(DATA RECORDS)

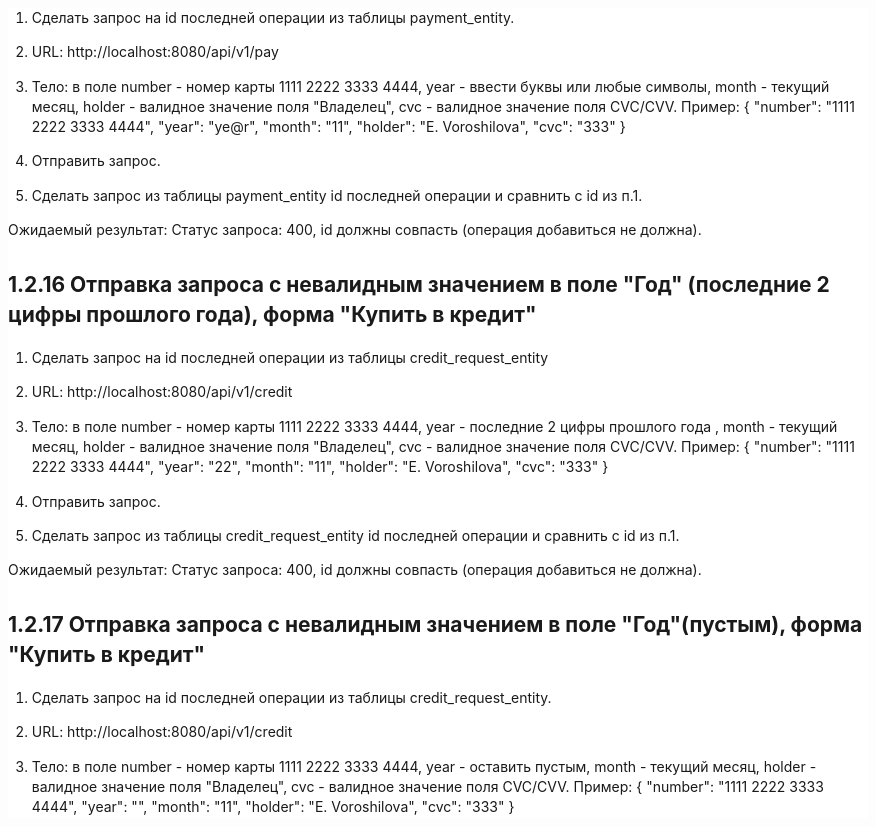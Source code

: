  1. Сделать запрос на id последней операции из таблицы payment_entity.

 2. URL: http://localhost:8080/api/v1/pay

 3. Тело: в поле number - номер карты 1111 2222 3333 4444, year - ввести буквы или любые символы, month - текущий месяц, holder - валидное значение поля "Владелец", cvc - валидное значение поля CVC/CVV.
 Пример: 
 {  "number": "1111 2222 3333 4444",
  "year": "ye@r",
  "month": "11",
  "holder": "E. Voroshilova",
  "cvc": "333"
 }

 4. Отправить запрос.

 5. Сделать запрос из таблицы payment_entity id последней операции и сравнить с id из п.1.

 Ожидаемый результат: Статус запроса: 400, id должны совпасть (операция добавиться не должна).

## **1.2.16 Отправка запроса c невалидным значением в поле "Год" (последние 2 цифры прошлого года), форма "Купить в кредит"**

 1. Сделать запрос на id последней операции из таблицы credit_request_entity

 2. URL: http://localhost:8080/api/v1/credit

 3. Тело: в поле number - номер карты 1111 2222 3333 4444, year - последние 2 цифры прошлого года , month - текущий месяц, holder - валидное значение поля "Владелец", cvc - валидное значение поля CVC/CVV.
 Пример: 
 {  "number": "1111 2222 3333 4444",
  "year": "22",
  "month": "11",
  "holder": "E. Voroshilova",
  "cvc": "333"
 }

 4. Отправить запрос.

 5. Сделать запрос из таблицы credit_request_entity id последней операции и сравнить с id из п.1.

 Ожидаемый результат: Статус запроса: 400, id должны совпасть (операция добавиться не должна).

## **1.2.17 Отправка запроса c невалидным значением в поле "Год"(пустым), форма "Купить в кредит"**

 1. Сделать запрос на id последней операции из таблицы credit_request_entity.

 2. URL: http://localhost:8080/api/v1/credit

 3. Тело: в поле number - номер карты 1111 2222 3333 4444, year - оставить пустым, month - текущий месяц, holder - валидное значение поля "Владелец", cvc - валидное значение поля CVC/CVV.
 Пример: 
 {  "number": "1111 2222 3333 4444",
  "year": "",
  "month": "11",
  "holder": "E. Voroshilova",
  "cvc": "333"
 }
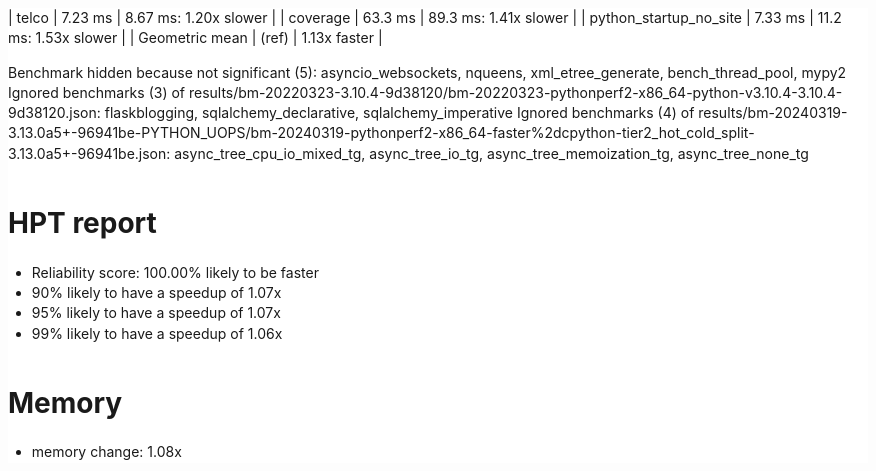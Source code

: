 | telco                    | 7.23 ms                                                      | 8.67 ms: 1.20x slower                                                                  |
| coverage                 | 63.3 ms                                                      | 89.3 ms: 1.41x slower                                                                  |
| python_startup_no_site   | 7.33 ms                                                      | 11.2 ms: 1.53x slower                                                                  |
| Geometric mean           | (ref)                                                        | 1.13x faster                                                                           |

Benchmark hidden because not significant (5): asyncio_websockets, nqueens, xml_etree_generate, bench_thread_pool, mypy2
Ignored benchmarks (3) of results/bm-20220323-3.10.4-9d38120/bm-20220323-pythonperf2-x86_64-python-v3.10.4-3.10.4-9d38120.json: flaskblogging, sqlalchemy_declarative, sqlalchemy_imperative
Ignored benchmarks (4) of results/bm-20240319-3.13.0a5+-96941be-PYTHON_UOPS/bm-20240319-pythonperf2-x86_64-faster%2dcpython-tier2_hot_cold_split-3.13.0a5+-96941be.json: async_tree_cpu_io_mixed_tg, async_tree_io_tg, async_tree_memoization_tg, async_tree_none_tg


# HPT report

- Reliability score: 100.00% likely to be faster
- 90% likely to have a speedup of 1.07x
- 95% likely to have a speedup of 1.07x
- 99% likely to have a speedup of 1.06x


# Memory

- memory change: 1.08x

(End DATA RECORDS)

WHAT YOU ARE ASKED TO DO ▸
Render all entries verbatim, excluding any pictures they hold.

SOLVED EXERCISE ▸
Source code

:  1. Сделать запрос на id последней операции из таблицы payment_entity.

 2. URL: http://localhost:8080/api/v1/pay

 3. Тело: в поле number - номер карты 1111 2222 3333 4444, year - ввести буквы или любые символы, month - текущий месяц, holder - валидное значение поля "Владелец", cvc - валидное значение поля CVC/CVV.
 Пример: 
 {  "number": "1111 2222 3333 4444",
  "year": "ye@r",
  "month": "11",
  "holder": "E. Voroshilova",
  "cvc": "333"
 }

 4. Отправить запрос.

 5. Сделать запрос из таблицы payment_entity id последней операции и сравнить с id из п.1.

 Ожидаемый результат: Статус запроса: 400, id должны совпасть (операция добавиться не должна).

## **1.2.16 Отправка запроса c невалидным значением в поле "Год" (последние 2 цифры прошлого года), форма "Купить в кредит"**

 1. Сделать запрос на id последней операции из таблицы credit_request_entity

 2. URL: http://localhost:8080/api/v1/credit

 3. Тело: в поле number - номер карты 1111 2222 3333 4444, year - последние 2 цифры прошлого года , month - текущий месяц, holder - валидное значение поля "Владелец", cvc - валидное значение поля CVC/CVV.
 Пример: 
 {  "number": "1111 2222 3333 4444",
  "year": "22",
  "month": "11",
  "holder": "E. Voroshilova",
  "cvc": "333"
 }

 4. Отправить запрос.

 5. Сделать запрос из таблицы credit_request_entity id последней операции и сравнить с id из п.1.

 Ожидаемый результат: Статус запроса: 400, id должны совпасть (операция добавиться не должна).

## **1.2.17 Отправка запроса c невалидным значением в поле "Год"(пустым), форма "Купить в кредит"**

 1. Сделать запрос на id последней операции из таблицы credit_request_entity.

 2. URL: http://localhost:8080/api/v1/credit

 3. Тело: в поле number - номер карты 1111 2222 3333 4444, year - оставить пустым, month - текущий месяц, holder - валидное значение поля "Владелец", cvc - валидное значение поля CVC/CVV.
 Пример: 
 {  "number": "1111 2222 3333 4444",
  "year": "",
  "month": "11",
  "holder": "E. Voroshilova",
  "cvc": "333"
 }
Source code

: | telco                    | 7.23 ms                                                      | 8.67 ms: 1.20x slower                                                                  |
| coverage                 | 63.3 ms                                                      | 89.3 ms: 1.41x slower                                                                  |
| python_startup_no_site   | 7.33 ms                                                      | 11.2 ms: 1.53x slower                                                                  |
| Geometric mean           | (ref)                                                        | 1.13x faster                                                                           |

Benchmark hidden because not significant (5): asyncio_websockets, nqueens, xml_etree_generate, bench_thread_pool, mypy2
Ignored benchmarks (3) of results/bm-20220323-3.10.4-9d38120/bm-20220323-pythonperf2-x86_64-python-v3.10.4-3.10.4-9d38120.json: flaskblogging, sqlalchemy_declarative, sqlalchemy_imperative
Ignored benchmarks (4) of results/bm-20240319-3.13.0a5+-96941be-PYTHON_UOPS/bm-20240319-pythonperf2-x86_64-faster%2dcpython-tier2_hot_cold_split-3.13.0a5+-96941be.json: async_tree_cpu_io_mixed_tg, async_tree_io_tg, async_tree_memoization_tg, async_tree_none_tg


# HPT report

- Reliability score: 100.00% likely to be faster
- 90% likely to have a speedup of 1.07x
- 95% likely to have a speedup of 1.07x
- 99% likely to have a speedup of 1.06x


# Memory

- memory change: 1.08x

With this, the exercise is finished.